= What is needed =
Print only the lines from the top of the data through the line with "3) processing (determine", both included, skipping every picture.

= Stored data =
********
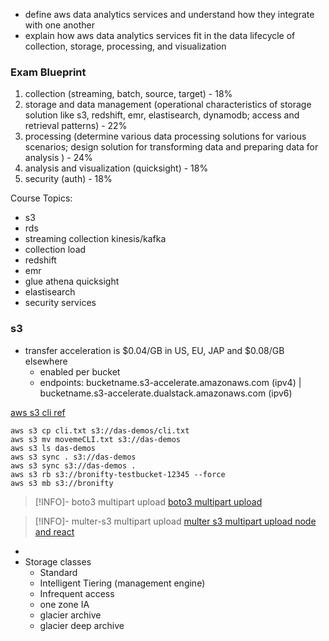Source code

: - define aws data analytics services and understand how they integrate with one another
- explain how aws data analytics services fit in the data lifecycle of collection, storage, processing, and visualization

### Exam Blueprint
1) collection (streaming, batch, source, target) - 18%
2) storage and data management (operational characteristics of storage solution like s3, redshift, emr, elastisearch, dynamodb; access and retrieval patterns) - 22%
3) processing (determine various data processing solutions for various scenarios; design solution for transforming data and preparing data for analysis ) - 24%
4) analysis and visualization (quicksight) - 18%
5) security (auth) - 18%

Course Topics:
- s3
- rds
- streaming collection kinesis/kafka
- collection load
- redshift
- emr
- glue athena quicksight
- elastisearch
- security services

### s3 
- transfer acceleration is $0.04/GB in US, EU, JAP and $0.08/GB elsewhere
	- enabled per bucket
	- endpoints: bucketname.s3-accelerate.amazonaws.com (ipv4) | bucketname.s3-accelerate.dualstack.amazonaws.com (ipv6)

[aws s3 cli ref](https://awscli.amazonaws.com/v2/documentation/api/latest/reference/s3/index.html)
```shell
aws s3 cp cli.txt s3://das-demos/cli.txt
aws s3 mv movemeCLI.txt s3://das-demos
aws s3 ls das-demos
aws s3 sync . s3://das-demos
aws s3 sync s3://das-demos .
aws s3 rb s3://bronifty-testbucket-12345 --force
aws s3 mb s3://bronifty
```

> [!INFO]- boto3 multipart upload
>  [boto3 multipart upload](https://gist.github.com/bronifty/b939c4c5ffe5f9c750e7f22592631736#file-multipartupload-py)

> [!INFO]- multer-s3 multipart upload
>  [multer s3 multipart upload node and react](https://github.com/bronifty/s3-upload-v3)
- 
- Storage classes
	- Standard
	- Intelligent Tiering (management engine)
	- Infrequent access
	- one zone IA
	- glacier archive
	- glacier deep archive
********
= Response to this task =
Source code

: - define aws data analytics services and understand how they integrate with one another
- explain how aws data analytics services fit in the data lifecycle of collection, storage, processing, and visualization

### Exam Blueprint
1) collection (streaming, batch, source, target) - 18%
2) storage and data management (operational characteristics of storage solution like s3, redshift, emr, elastisearch, dynamodb; access and retrieval patterns) - 22%
3) processing (determine various data processing solutions for various scenarios; design solution for transforming data and preparing data for analysis ) - 24%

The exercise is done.